Nate Silver of the NEW YORK TIMES on Friday explained, according to his statistical model, the odds of any GOP candidate for President having the opportunity to win the popular vote in the 2012 Presidential Election..

Note he does not say that any of these candidates will win the election, because, of course, the Electoral College will decide who wins the White House, and four times the popular vote loser nationally (1824, 1876, 1888, 2000) has won the election.

According to his model, the best candidate with the most opportunity to win is Jon Huntsman, the former Utah Governor and Ambassador to China, who has so far made no dent in the public opinion polls.

And yet, Silver’s argument is that with a 2.5% growth of the economy in 2012, a fairly tepid growth thought to be the most likely and best scenario, Huntsman has a 71 percent chance of winning the popular vote, as compared to 58 percent for Mitt Romney. No other candidate can win under this model, with Herman Cain having a 41 percent chance, Rick Perry a 30 percent chance, and Michele Bachmann having a 12 percent chance.

IF there is a stalled economy with no growth, Huntsman’s chances rise to 90 percent, Romney to 83 percent, Cain to 70 percent, Perry to 59 percent, and Bachmann to 34 percent.

If GDP grows only 2.3 percent instead of 2.5 percent, Huntsman has a 73 percent chance of winning, Romney 60 percent, Cain 44 percent, Perry 32 percent, and Bachmann 14 percent.

If the economy grows by the unexpected amount of 4 percent GDP growth, then Huntsman has a 55 percent chance, Romney 40 percent, Cain 25 percent, Perry 17 percent, and Bachmann 5 percent.

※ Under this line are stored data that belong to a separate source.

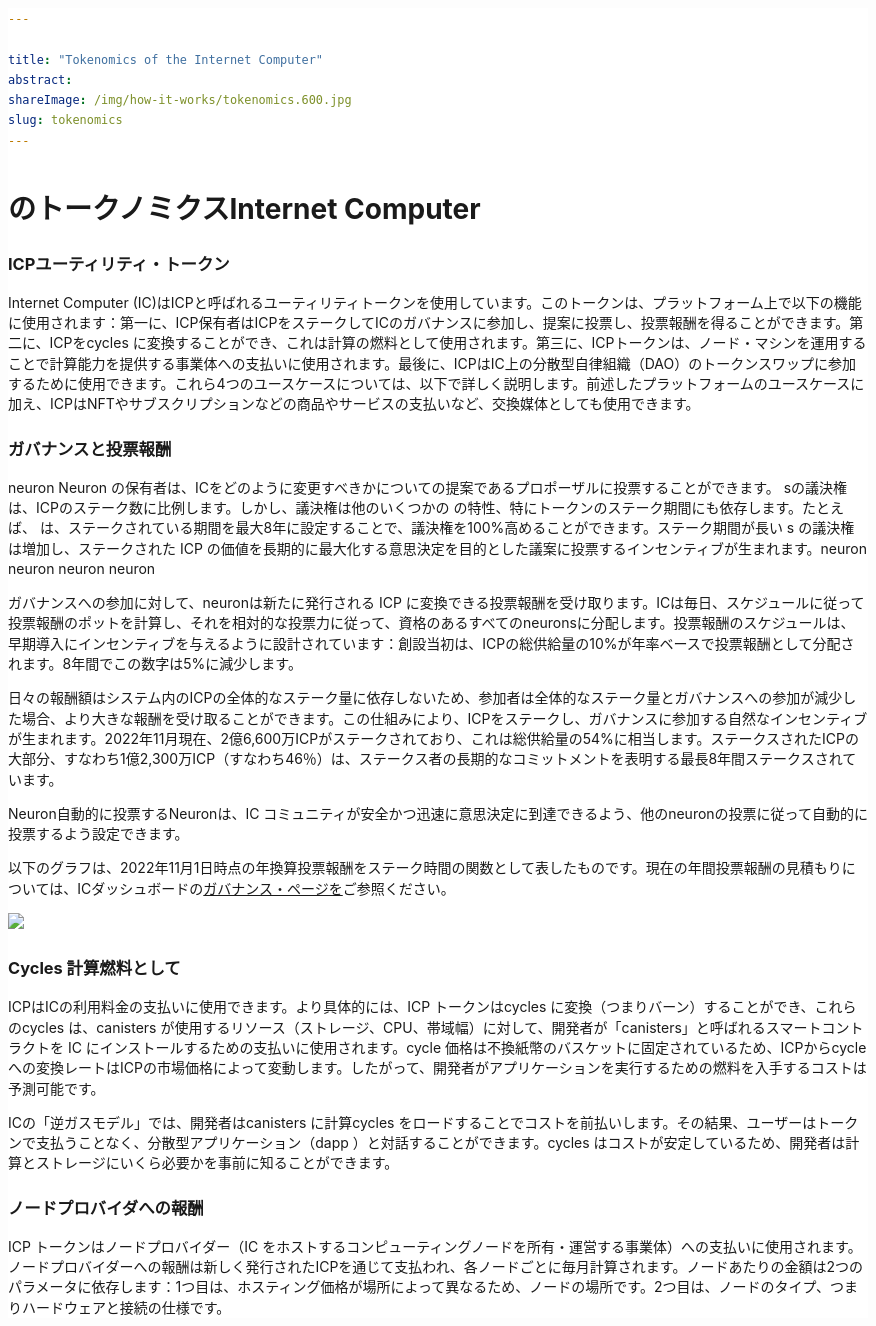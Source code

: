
 ```yaml
---

title: "Tokenomics of the Internet Computer"
abstract: 
shareImage: /img/how-it-works/tokenomics.600.jpg
slug: tokenomics
---
```

# のトークノミクスInternet Computer

### ICPユーティリティ・トークン

Internet Computer (IC)はICPと呼ばれるユーティリティトークンを使用しています。このトークンは、プラットフォーム上で以下の機能に使用されます：第一に、ICP保有者はICPをステークしてICのガバナンスに参加し、提案に投票し、投票報酬を得ることができます。第二に、ICPをcycles に変換することができ、これは計算の燃料として使用されます。第三に、ICPトークンは、ノード・マシンを運用することで計算能力を提供する事業体への支払いに使用されます。最後に、ICPはIC上の分散型自律組織（DAO）のトークンスワップに参加するために使用できます。これら4つのユースケースについては、以下で詳しく説明します。前述したプラットフォームのユースケースに加え、ICPはNFTやサブスクリプションなどの商品やサービスの支払いなど、交換媒体としても使用できます。

### ガバナンスと投票報酬

neuron Neuron の保有者は、ICをどのように変更すべきかについての提案であるプロポーザルに投票することができます。 sの議決権は、ICPのステーク数に比例します。しかし、議決権は他のいくつかの の特性、特にトークンのステーク期間にも依存します。たとえば、 は、ステークされている期間を最大8年に設定することで、議決権を100%高めることができます。ステーク期間が長い s の議決権は増加し、ステークされた ICP の価値を長期的に最大化する意思決定を目的とした議案に投票するインセンティブが生まれます。neuron neuron neuron neuron

ガバナンスへの参加に対して、neuronは新たに発行される ICP に変換できる投票報酬を受け取ります。ICは毎日、スケジュールに従って投票報酬のポットを計算し、それを相対的な投票力に従って、資格のあるすべてのneuronsに分配します。投票報酬のスケジュールは、早期導入にインセンティブを与えるように設計されています：創設当初は、ICPの総供給量の10%が年率ベースで投票報酬として分配されます。8年間でこの数字は5%に減少します。

日々の報酬額はシステム内のICPの全体的なステーク量に依存しないため、参加者は全体的なステーク量とガバナンスへの参加が減少した場合、より大きな報酬を受け取ることができます。この仕組みにより、ICPをステークし、ガバナンスに参加する自然なインセンティブが生まれます。2022年11月現在、2億6,600万ICPがステークされており、これは総供給量の54%に相当します。ステークスされたICPの大部分、すなわち1億2,300万ICP（すなわち46％）は、ステークス者の長期的なコミットメントを表明する最長8年間ステークスされています。

Neuron自動的に投票するNeuronは、IC コミュニティが安全かつ迅速に意思決定に到達できるよう、他のneuronの投票に従って自動的に投票するよう設定できます。

以下のグラフは、2022年11月1日時点の年換算投票報酬をステーク時間の関数として表したものです。現在の年間投票報酬の見積もりについては、ICダッシュボードの[ガバナンス・ページを](https://dashboard.internetcomputer.org/governance)ご参照ください。

![](/img/how-it-works/voting_rewards.png)

### Cycles 計算燃料として

ICPはICの利用料金の支払いに使用できます。より具体的には、ICP トークンはcycles に変換（つまりバーン）することができ、これらのcycles は、canisters が使用するリソース（ストレージ、CPU、帯域幅）に対して、開発者が「canisters」と呼ばれるスマートコントラクトを IC にインストールするための支払いに使用されます。cycle 価格は不換紙幣のバスケットに固定されているため、ICPからcycle への変換レートはICPの市場価格によって変動します。したがって、開発者がアプリケーションを実行するための燃料を入手するコストは予測可能です。

ICの「逆ガスモデル」では、開発者はcanisters に計算cycles をロードすることでコストを前払いします。その結果、ユーザーはトークンで支払うことなく、分散型アプリケーション（dapp ）と対話することができます。cycles はコストが安定しているため、開発者は計算とストレージにいくら必要かを事前に知ることができます。

### ノードプロバイダへの報酬

ICP トークンはノードプロバイダー（IC をホストするコンピューティングノードを所有・運営する事業体）への支払いに使用されます。ノードプロバイダーへの報酬は新しく発行されたICPを通じて支払われ、各ノードごとに毎月計算されます。ノードあたりの金額は2つのパラメータに依存します：1つ目は、ホスティング価格が場所によって異なるため、ノードの場所です。2つ目は、ノードのタイプ、つまりハードウェアと接続の仕様です。
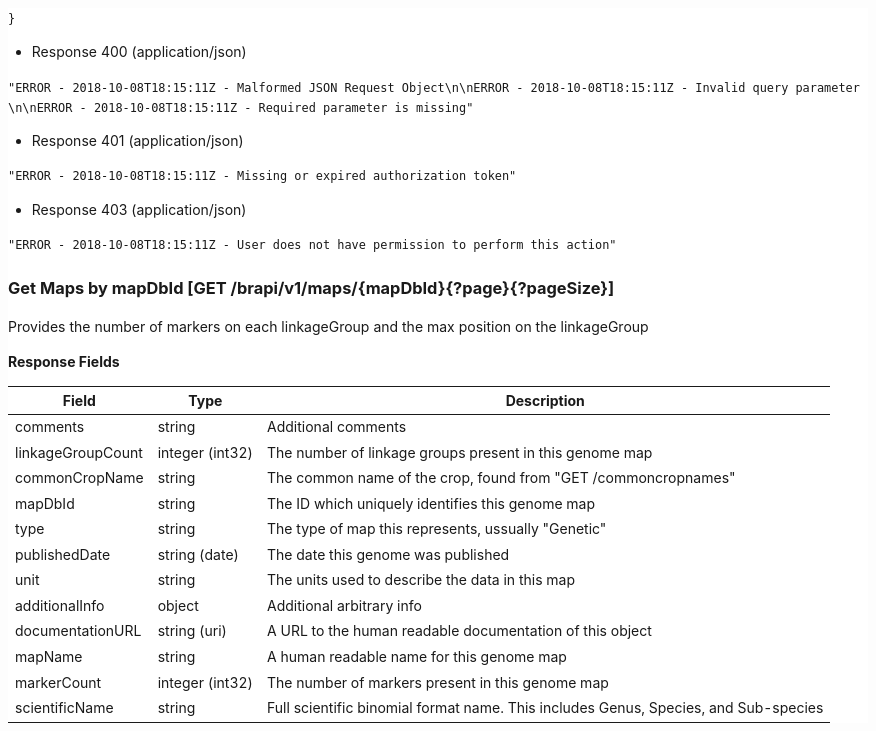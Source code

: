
 ```
}
```

+ Response 400 (application/json)
```
"ERROR - 2018-10-08T18:15:11Z - Malformed JSON Request Object\n\nERROR - 2018-10-08T18:15:11Z - Invalid query parameter\n\nERROR - 2018-10-08T18:15:11Z - Required parameter is missing"
```

+ Response 401 (application/json)
```
"ERROR - 2018-10-08T18:15:11Z - Missing or expired authorization token"
```

+ Response 403 (application/json)
```
"ERROR - 2018-10-08T18:15:11Z - User does not have permission to perform this action"
```





### Get Maps by mapDbId  [GET /brapi/v1/maps/{mapDbId}{?page}{?pageSize}]

Provides the number of markers on each linkageGroup and the max position on the linkageGroup



**Response Fields** 

|Field|Type|Description|
|---|---|---| 
|comments|string|Additional comments|
|linkageGroupCount|integer (int32)|The number of linkage groups present in this genome map|
|commonCropName|string|The common name of the crop, found from "GET /commoncropnames"|
|mapDbId|string|The ID which uniquely identifies this genome map|
|type|string|The type of map this represents, ussually "Genetic"|
|publishedDate|string (date)|The date this genome was published|
|unit|string|The units used to describe the data in this map|
|additionalInfo|object|Additional arbitrary info|
|documentationURL|string (uri)|A URL to the human readable documentation of this object|
|mapName|string|A human readable name for this genome map|
|markerCount|integer (int32)|The number of markers present in this genome map|
|scientificName|string|Full scientific binomial format name. This includes Genus, Species, and Sub-species|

Notice that Newt Gingrich, Ron Paul and Rick Santorum are not even considered in this model drawn up by Nate Silver.

It ultimately comes down to what the author has said many times; that Jon Huntsman, despite his poor performance in polls so far, is by far the best bet for the Republican Party against Barack Obama, BUT the Tea Party does not care for him; evangelical Christians will not like him for being a Mormon; and unless he can win New Hampshire, he will have no opportunity to move ahead, and right now it seems unlikely.

And since Romney has many of the same problems as Huntsman, as listed above, and has actually less of a chance than Huntsman among key GOP groups, it looks likely that the Republican Party will blow the chance they theoretically have to win the White House!